Detailed information on local labour markets is critical for business decision-making on where to locate, how to find staff, and how to grow a business. That’s why a clear request was sent to the federal government in a major report issued six years ago and again in an Auditor General’s report last year: Canada needs more localized data about its labour markets.
Last week, we got an answer to that request with Statistics Canada’s first release of the new quarterly Job Vacancy and Wage Survey (JVWS). It offers a new trove of data by region and by occupation that’s worth highlighting.
Which jobs are employers having the most difficulty filling and where are they? The JVWS answers that question and others with data for 76 economic regions and across as many as 500 occupations per region. It is a quarterly and distinct complement to the existing monthly Job Vacancy Survey, which is a lead indicator of vacant jobs, i.e., what are the trends and which industries seem to be improving or worsening. And as with any data release, there are caveats with the new survey; for example, if only one company is hiring in a city or region, its vacancies may be blocked for confidentiality reasons.

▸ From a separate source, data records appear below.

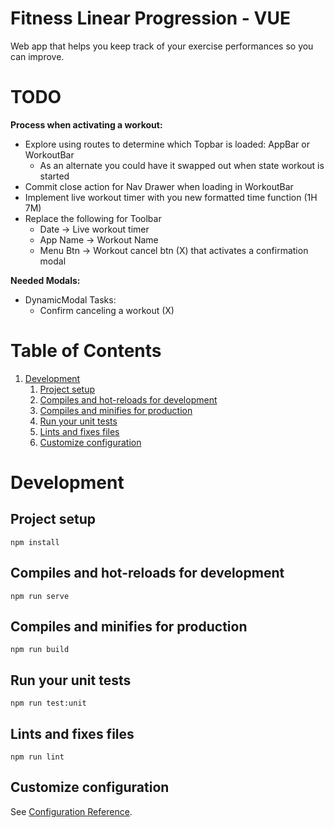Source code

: # Fitness Linear Progression - VUE

Web app that helps you keep track of your exercise performances so you can improve.

# TODO

**Process when activating a workout:**
- Explore using routes to determine which Topbar is loaded: AppBar or WorkoutBar
    - As an alternate you could have it swapped out when state workout is started    
- Commit close action for Nav Drawer when loading in WorkoutBar
- Implement live workout timer with you new formatted time function (1H 7M)
- Replace the following for Toolbar
    - Date -> Live workout timer
    - App Name -> Workout Name
    - Menu Btn -> Workout cancel btn (X) that activates a confirmation modal

**Needed Modals:**
- DynamicModal Tasks:
    - Confirm canceling a workout (X)

# Table of Contents

1. [Development](#Development)
   1. [Project setup](#Project-setup)
   2. [Compiles and hot-reloads for development](#Compiles-and-hot-reloads-for-development)
   3. [Compiles and minifies for production](#Compiles-and-minifies-for-production)
   4. [Run your unit tests](#Run-your-unit-tests)
   5. [Lints and fixes files](#Lints-and-fixes-files)
   6. [Customize configuration](#Customize-configuration)

# Development

## Project setup

```
npm install
```

## Compiles and hot-reloads for development

```
npm run serve
```

## Compiles and minifies for production

```
npm run build
```

## Run your unit tests

```
npm run test:unit
```

## Lints and fixes files

```
npm run lint
```

## Customize configuration

See [Configuration Reference](https://cli.vuejs.org/config/).

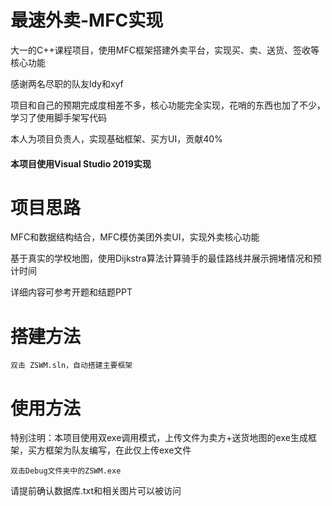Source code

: # 最速外卖-MFC实现
大一的C++课程项目，使用MFC框架搭建外卖平台，实现买、卖、送货、签收等核心功能

感谢两名尽职的队友ldy和xyf

项目和自己的预期完成度相差不多，核心功能完全实现，花哨的东西也加了不少，学习了使用脚手架写代码

本人为项目负责人，实现基础框架、买方UI，贡献40%

#### 本项目使用Visual Studio 2019实现

# 项目思路

MFC和数据结构结合，MFC模仿美团外卖UI，实现外卖核心功能

基于真实的学校地图，使用Dijkstra算法计算骑手的最佳路线并展示拥堵情况和预计时间

详细内容可参考开题和结题PPT

# 搭建方法
```
双击 ZSWM.sln，自动搭建主要框架
```
# 使用方法
特别注明：本项目使用双exe调用模式，上传文件为卖方+送货地图的exe生成框架，买方框架为队友编写，在此仅上传exe文件
```
双击Debug文件夹中的ZSWM.exe
```
请提前确认数据库.txt和相关图片可以被访问

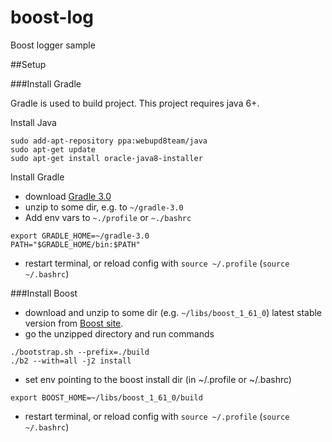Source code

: # boost-log
Boost logger sample

##Setup

###Install Gradle

Gradle is used to build project. This project requires java 6+.

Install Java

```
sudo add-apt-repository ppa:webupd8team/java
sudo apt-get update
sudo apt-get install oracle-java8-installer
```

Install Gradle

- download [Gradle 3.0](https://services.gradle.org/distributions/gradle-3.0-bin.zip)
- unzip to some dir, e.g. to `~/gradle-3.0`
- Add env vars to `~./profile` or `~./bashrc`

```
export GRADLE_HOME=~/gradle-3.0
PATH="$GRADLE_HOME/bin:$PATH"
```
- restart terminal, or reload config with `source ~/.profile` (`source ~/.bashrc`)

###Install Boost

- download and unzip to some dir (e.g. `~/libs/boost_1_61_0`) latest stable version from [Boost site](http://www.boost.org/).
- go the unzipped directory and run commands

```
./bootstrap.sh --prefix=./build
./b2 --with=all -j2 install
```
- set env pointing to the boost install dir (in ~/.profile or ~/.bashrc)

`export BOOST_HOME=~/libs/boost_1_61_0/build`

- restart terminal, or reload config with `source ~/.profile` (`source ~/.bashrc`)
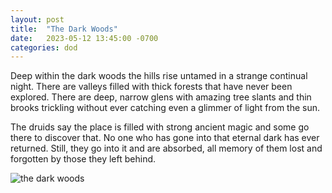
 ```yaml
---
layout: post
title:  "The Dark Woods"
date:   2023-05-12 13:45:00 -0700
categories: dod
---
```

Deep within the dark woods the hills rise untamed in a strange continual night. There are valleys filled with thick forests that have never been explored. There are deep, narrow glens with amazing tree slants and thin brooks trickling without ever catching even a glimmer of light from the sun.

The druids say the place is filled with strong ancient magic and some go there to discover that. No one who has gone into that eternal dark has ever returned. Still, they go into it and are absorbed, all memory of them lost and forgotten by those they left behind.

![the dark woods](/blog/assets/the_dark_woods.jpg)
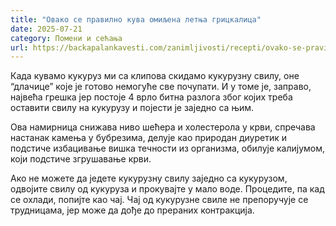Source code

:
 ```yaml
---
title: "Овако се правилно кува омиљена летња грицкалица"
date: 2025-07-21
category: Помени и сећања
url: https://backapalankavesti.com/zanimljivosti/recepti/ovako-se-pravilno-kuva-omiljena-letnja-grickalica2/
---
```


Када кувамо кукуруз ми са клипова скидамо кукурузну свилу, оне “длачице” које је готово немогуће све почупати. И у томе је, заправо, највећа грешка јер постоје 4 врло битна разлога због којих треба оставити свилу на кукурузу и појести је заједно са њим.

Ова намирница снижава ниво шећера и холестерола у крви, спречава настанак камења у бубрезима, делује као природан диуретик и подстиче избацивање вишка течности из организма, обилује калијумом, који подстиче згрушавање крви.

Ако не можете да једете кукурузну свилу заједно са кукурузом, одвојите свилу од кукуруза и прокувајте у мало воде. Процедите, па кад се охлади, попијте као чај. Чај од кукурузне свиле не препоручује се трудницама, јер може да дође до прераних контракција.
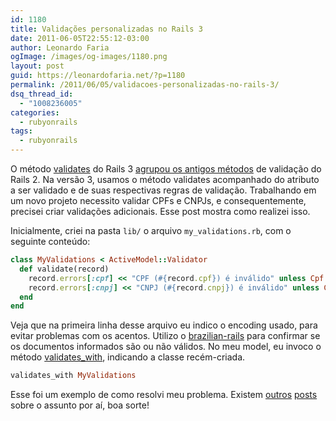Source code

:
 ```yaml
---
id: 1180
title: Validações personalizadas no Rails 3
date: 2011-06-05T22:55:12-03:00
author: Leonardo Faria
ogImage: /images/og-images/1180.png
layout: post
guid: https://leonardofaria.net/?p=1180
permalink: /2011/06/05/validacoes-personalizadas-no-rails-3/
dsq_thread_id:
  - "1008236005"
categories:
  - rubyonrails
tags:
  - rubyonrails
---
```

O método [validates](http://api.rubyonrails.org/classes/ActiveModel/Validations/ClassMethods.html#method-i-validates) do Rails 3 [agrupou os antigos métodos](http://lindsaar.net/2010/1/31/validates_rails_3_awesome_is_true) de validação do Rails 2. Na versão 3, usamos o método validates acompanhado do atributo a ser validado e de suas respectivas regras de validação. Trabalhando em um novo projeto necessito validar CPFs e CNPJs, e consequentemente, precisei criar validações adicionais. Esse post mostra como realizei isso.

Inicialmente, criei na pasta `lib/` o arquivo `my_validations.rb`, com o seguinte conteúdo:

```ruby
class MyValidations < ActiveModel::Validator
  def validate(record)
    record.errors[:cpf] << "CPF (#{record.cpf}) é inválido" unless Cpf.new(record.cpf).valido?
    record.errors[:cnpj] << "CNPJ (#{record.cnpj}) é inválido" unless Cnpj.new(record.cnpj).valido?
  end
end
```

Veja que na primeira linha desse arquivo eu indico o encoding usado, para evitar problemas com os acentos. Utilizo o <a href="https://github.com/tapajos/brazilian-rails">brazilian-rails</a> para confirmar se os documentos informados são ou não válidos. No meu model, eu invoco o método <a href="http://api.rubyonrails.org/classes/ActiveModel/Validations/ClassMethods.html#method-i-validates_with">validates_with</a>, indicando a classe recém-criada.

```ruby
validates_with MyValidations
```

Esse foi um exemplo de como resolvi meu problema. Existem [outros](http://thelucid.com/2010/01/08/sexy-validation-in-edge-rails-rails-3/) [posts](http://omgbloglol.com/post/392895742/improved-validations-in-rails-3) sobre o assunto por aí, boa sorte!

Businesses can now see how tight their regional labour markets are, based on the job vacancy rate, and how much competition there is to fill their positions. Job seekers can pinpoint by major city and region the numbers of openings in their occupations. This kind of detail, based on a survey that will reach 100,000 businesses, shows what federal funding can accomplish.
The Canadian Chamber welcomes the investment of $8 million a year for the new job vacancy survey, as the JVWS is the single most significant addition to national LMI in the past several years. Addressing one of the key gaps cited in the Canadian Chamber’s recent LMI report card, it’s a move to be applauded and repeated elsewhere in the LMI portfolio by the next government.